Задачами, требующими «массового применения», были тогда для большевиков – задачи мировой революции. У народа, однако, не спросили, нужна ли ему эта мировая коммуна?..
Идею Троцкого целиком и полностью разделял другой большевистский вождь – Н. И. Бухарин:
«Пролетарское принуждение во всех своих формах, начиная от расстрелов и кончая трудовой повинностью, является, как ни парадоксально это звучит, методом выработки коммунистического человечества из человеческого материала капиталистической эпохи».
Смысл этих и подобных высказываний был один – свободных тружеников надо превратить в рабов коммунизма.
Эти идеи начали осуществляться сразу же после революции, но их «звёздный час» пришёлся на годы насильственной коллективизации. (Троцкий к тому времени был уже «врагом» – однако дело его жило.) Миллионы опозоренных, ограбленных и выкинутых из домов крестьян были превращены в солдат труда, осваивающих природные богатства в самых диких и необжитых районах страны. Всё это делалось с помощью «аппарата» для принуждения, которым стали войска НКВД – народного комиссариата внутренних дел. К концу 1930-х годов «человеческого материала» на стройках пятилетки стало не хватать – этим во многом и объясняются массовые аресты 1937—1938 годов. Попросту, нужна была дешёвая рабочая сила, а дешевле арестантской – не бывает. С людскими потерями не считались – по принципу: «бабы ещё нарожают». НКВД превратился в поставщика и распорядителя этой бесправной, «мобилизованной» – с помощью арестов – рабсилы.

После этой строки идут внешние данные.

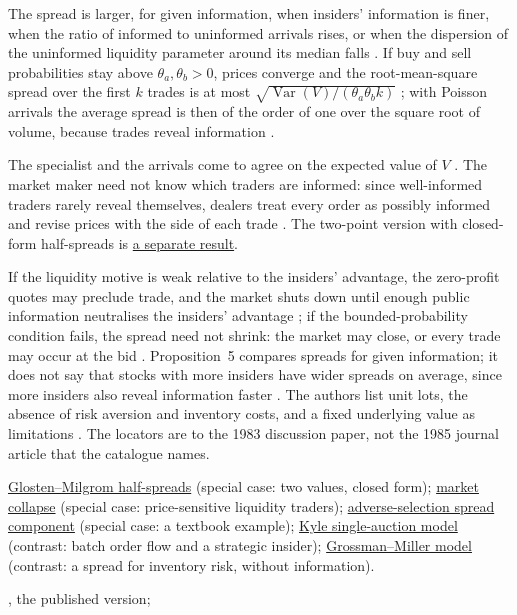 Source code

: \begin{qfmodel}
 The spread is larger, for given information, when insiders' information is finer, when the ratio of informed to uninformed arrivals rises, or when the dispersion of the uninformed liquidity parameter around its median falls \citep[Prop.~5, pp.~15--16]{glosten-milgrom-1983}. If buy and sell probabilities stay above $\theta_a,\theta_b>0$, prices converge and the root-mean-square spread over the first $k$ trades is at most $\sqrt{\operatorname{Var}(V)/(\theta_a\theta_b k)}$ \citep[Prop.~3, p.~11]{glosten-milgrom-1983}; with Poisson arrivals the average spread is then of the order of one over the square root of volume, because trades reveal information \citep[pp.~18--19]{glosten-milgrom-1983}.

The specialist and the arrivals come to agree on the expected value of $V$ \citep[Prop.~4, p.~13]{glosten-milgrom-1983}. The market maker need not know which traders are informed: since well-informed traders rarely reveal themselves, dealers treat every order as possibly informed and revise prices with the side of each trade \citep[chap.~``Dealers'', pp.~288--289]{alpha-harris}. The two-point version with closed-form half-spreads is \hyperref[res:glosten-milgrom-half-spreads]{a separate result}.

 If the liquidity motive is weak relative to the insiders' advantage, the zero-profit quotes may preclude trade, and the market shuts down until enough public information neutralises the insiders' advantage \citep[p.~9]{glosten-milgrom-1983}; if the bounded-probability condition fails, the spread need not shrink: the market may close, or every trade may occur at the bid \citep[p.~12]{glosten-milgrom-1983}. Proposition~5 compares spreads for given information; it does not say that stocks with more insiders have wider spreads on average, since more insiders also reveal information faster \citep[p.~17]{glosten-milgrom-1983}. The authors list unit lots, the absence of risk aversion and inventory costs, and a fixed underlying value as limitations \citep[sec.~IV, pp.~24--25]{glosten-milgrom-1983}. The locators are to the 1983 discussion paper, not the 1985 journal article that the catalogue names.

 \hyperref[res:glosten-milgrom-half-spreads]{Glosten--Milgrom half-spreads} (special case: two values, closed form); \hyperref[res:glosten-milgrom-market-collapse]{market collapse} (special case: price-sensitive liquidity traders); \hyperref[res:adverse-selection-spread-component]{adverse-selection spread component} (special case: a textbook example); \hyperref[mod:kyle-single-auction]{Kyle single-auction model} (contrast: batch order flow and a strategic insider); \hyperref[mod:grossman-miller]{Grossman--Miller model} (contrast: a spread for inventory risk, without information).

 \citep{s6-glosten}, the published version;

\end{qfmodel}

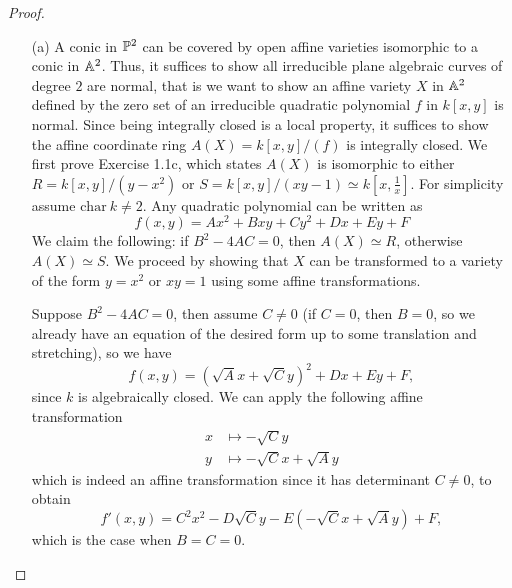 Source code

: \documentclass{article}
\begin{document}
\begin{enumerate} [label=\textbf{\arabic*.}, leftmargin=-0.05em]
\begin{proof} $ $ \vspace{0pt}
   \begin{itemize} [leftmargin=0cm]
    \item[(a)] A conic in $\mathbb{P}^2$ can be covered by open affine varieties isomorphic to a conic in $\mathbb{A}^2$. Thus, it suffices to show all irreducible plane algebraic curves of degree $2$ are normal, that is we want to show an affine variety $X$ in $\mathbb{A}^2$ defined by the zero set of an irreducible quadratic polynomial $f$ in $k[x, y]$ is normal. Since being integrally closed is a local property, it suffices to show the affine coordinate ring $A(X) = k[x, y] / (f)$ is integrally closed. We first prove Exercise 1.1c, which states $A(X)$ is isomorphic to either $R = k[x, y] / (y - x^2)$ or $S = k[x, y] / (xy - 1) \simeq k[x, \frac{1}{x}]$. For simplicity assume $\text{char}~k \neq 2$. Any quadratic polynomial can be written as
    \begin{equation*}
        f(x, y)  = Ax^2 + Bxy + Cy^2 + Dx + Ey + F
    \end{equation*}
    We claim the following: if $B^2 - 4AC = 0$, then $A(X) \simeq R$, otherwise $A(X) \simeq S$. We proceed by showing that $X$ can be transformed to a variety of the form $y = x^2$ or $xy = 1$ using some affine transformations.

    Suppose $B^2 - 4AC = 0$, then assume $C \neq 0$ (if $C = 0$, then $B = 0$, so we already have an equation of the desired form up to some translation and stretching), so we have
    \begin{equation*}
        f(x, y) = (\sqrt{A}x + \sqrt{C}y)^2 + Dx + Ey + F,
    \end{equation*}
    since $k$ is algebraically closed. We can apply the following affine transformation
    \begin{align*}
        x & \mapsto -\sqrt{C} y\\
        y & \mapsto -\sqrt{C} x + \sqrt{A}y
    \end{align*}
    which is indeed an affine transformation since it has determinant $C \neq 0$, to obtain
    \begin{equation*}
        f'(x, y) = C^2 x^2 - D\sqrt{C}y - E(-\sqrt{C}x + \sqrt{A}y) + F,
    \end{equation*}
    which is the case when $B = C = 0$. 


\end{itemize}
\end{proof}
\end{enumerate}
\end{document}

Коротко говоря, сталинская политика осуществлялась троцкистскими методами, – и безвинно осуждённые люди попадали под этот государственный каток. Вот таким образом и поэт Заболоцкий, который смолоду сторонился политики, «причастился» троцкизма…
Его эшелон вроде бы направлялся из Свердловска на Колыму, но в конце концов прибыл в Комсомольск-на-Амуре. Причина могла быть только одна – на Дальнем Востоке неожиданно потребовалось рабсилы больше, чем на Колыме. Так поэт и оказался в Востлаге – Восточном железнодорожном лагере. Его вместе с другими бросили на прокладку ветки Комсомольск – Усть-Ниман, которая являлась частью БАМа – Байкало-Амурской магистрали. По ходу возводилось множество других объектов: подъездные пути, посёлки, предприятия строительных материалов и так далее.

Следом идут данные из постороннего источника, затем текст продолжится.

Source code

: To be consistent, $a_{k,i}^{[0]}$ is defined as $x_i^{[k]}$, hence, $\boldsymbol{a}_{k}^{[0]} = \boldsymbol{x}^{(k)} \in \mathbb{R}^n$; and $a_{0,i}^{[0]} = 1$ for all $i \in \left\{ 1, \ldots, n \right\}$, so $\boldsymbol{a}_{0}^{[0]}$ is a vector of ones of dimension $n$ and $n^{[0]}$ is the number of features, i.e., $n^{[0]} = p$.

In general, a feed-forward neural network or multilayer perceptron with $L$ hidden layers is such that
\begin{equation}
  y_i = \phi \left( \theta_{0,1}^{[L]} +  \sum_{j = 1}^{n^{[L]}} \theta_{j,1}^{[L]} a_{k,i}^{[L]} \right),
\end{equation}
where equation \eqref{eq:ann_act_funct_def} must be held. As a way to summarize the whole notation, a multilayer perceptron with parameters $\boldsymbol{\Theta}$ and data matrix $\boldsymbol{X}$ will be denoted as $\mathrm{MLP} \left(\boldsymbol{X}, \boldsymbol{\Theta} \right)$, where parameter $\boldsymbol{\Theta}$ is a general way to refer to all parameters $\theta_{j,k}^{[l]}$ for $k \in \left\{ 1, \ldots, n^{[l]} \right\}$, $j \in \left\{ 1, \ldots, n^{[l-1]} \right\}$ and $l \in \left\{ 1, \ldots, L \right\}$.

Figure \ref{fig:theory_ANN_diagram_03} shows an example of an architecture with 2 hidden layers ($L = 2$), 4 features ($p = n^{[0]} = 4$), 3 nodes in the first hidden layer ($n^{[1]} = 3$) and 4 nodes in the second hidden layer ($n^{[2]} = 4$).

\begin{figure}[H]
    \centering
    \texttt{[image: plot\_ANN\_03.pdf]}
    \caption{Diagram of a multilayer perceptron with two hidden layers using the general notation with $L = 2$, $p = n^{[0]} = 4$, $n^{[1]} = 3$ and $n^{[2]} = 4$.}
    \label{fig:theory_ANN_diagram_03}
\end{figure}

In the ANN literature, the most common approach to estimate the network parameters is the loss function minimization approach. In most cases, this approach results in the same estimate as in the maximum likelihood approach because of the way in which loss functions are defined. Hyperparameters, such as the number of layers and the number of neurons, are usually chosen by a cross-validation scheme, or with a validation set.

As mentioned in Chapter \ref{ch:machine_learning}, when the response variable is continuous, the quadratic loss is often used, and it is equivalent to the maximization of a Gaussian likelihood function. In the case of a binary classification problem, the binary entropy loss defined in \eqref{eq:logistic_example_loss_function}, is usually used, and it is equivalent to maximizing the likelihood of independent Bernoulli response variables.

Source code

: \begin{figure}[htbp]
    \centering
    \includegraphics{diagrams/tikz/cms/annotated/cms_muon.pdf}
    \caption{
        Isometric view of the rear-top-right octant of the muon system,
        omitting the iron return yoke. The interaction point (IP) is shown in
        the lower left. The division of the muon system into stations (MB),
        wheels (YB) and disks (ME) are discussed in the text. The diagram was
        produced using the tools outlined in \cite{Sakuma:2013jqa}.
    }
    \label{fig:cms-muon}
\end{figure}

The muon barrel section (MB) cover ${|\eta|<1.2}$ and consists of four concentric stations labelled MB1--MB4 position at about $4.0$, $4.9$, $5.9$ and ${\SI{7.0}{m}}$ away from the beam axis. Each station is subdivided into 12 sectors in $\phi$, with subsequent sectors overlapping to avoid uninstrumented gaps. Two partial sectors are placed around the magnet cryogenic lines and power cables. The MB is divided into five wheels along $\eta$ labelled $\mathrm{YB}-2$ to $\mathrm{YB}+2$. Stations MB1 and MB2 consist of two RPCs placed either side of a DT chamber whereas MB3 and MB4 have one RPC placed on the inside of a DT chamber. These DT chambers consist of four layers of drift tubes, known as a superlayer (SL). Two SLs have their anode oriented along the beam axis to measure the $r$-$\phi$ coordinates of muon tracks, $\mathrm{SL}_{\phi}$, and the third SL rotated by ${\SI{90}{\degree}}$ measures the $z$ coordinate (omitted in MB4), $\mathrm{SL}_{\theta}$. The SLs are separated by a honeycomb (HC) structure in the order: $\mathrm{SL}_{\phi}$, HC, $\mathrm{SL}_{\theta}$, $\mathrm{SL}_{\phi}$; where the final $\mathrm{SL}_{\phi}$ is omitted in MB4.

На Дальнем Востоке создавалась единая хозяйственная система добычи и переработки полезных ископаемых, и, безусловно, этой системе требовался огромный штат инженерно-технического персонала. Далеко не все кадры были в наличии. Заключённых частенько строили в ряд и выкликали, нет ли среди них того или иного специалиста.
Однажды запросили чертёжника – и Николай Заболоцкий вдруг выступил вперёд: «Я – чертёжник».
К тому времени он уже два месяца был – в голоде и холоде – на общих работах и, как ни напрягался, чувствовал: доходит. То есть ещё немного – и превратится в лагерного доходягу. А это конец, гибель… Не спасали ни зрелый мужской возраст – 36 лет, ни природная крепость, ни закалка на военных учениях.
Решение выйти из строя, рискнуть – пришло мгновенно: с детства он хорошо рисовал, в Уржумском реальном училище прошёл уроки черчения. Конечно, специальностью он не владел, но надеялся: обучусь.
«Проверить сразу его способности было невозможно, так как его руки были распухшими и израненными, – пишет в биографии отца Никита Заболоцкий. – Держать рейсфедер или циркуль он не мог. Пока руки отходили, Николай Алексеевич освоил специальность чертёжника. Помогли добрые люди. Работники проектного бюро понимали, что их новый товарищ не очень сведущ в чертёжном деле, но не выдавали его и всячески помогали овладеть новой профессией. В первые дни, когда руки ещё не слушались, а вши падали с одежды на кальку, его взяла под своё покровительство одна вольнонаёмная чертёжница, показавшая ему различные приёмы копировальной работы».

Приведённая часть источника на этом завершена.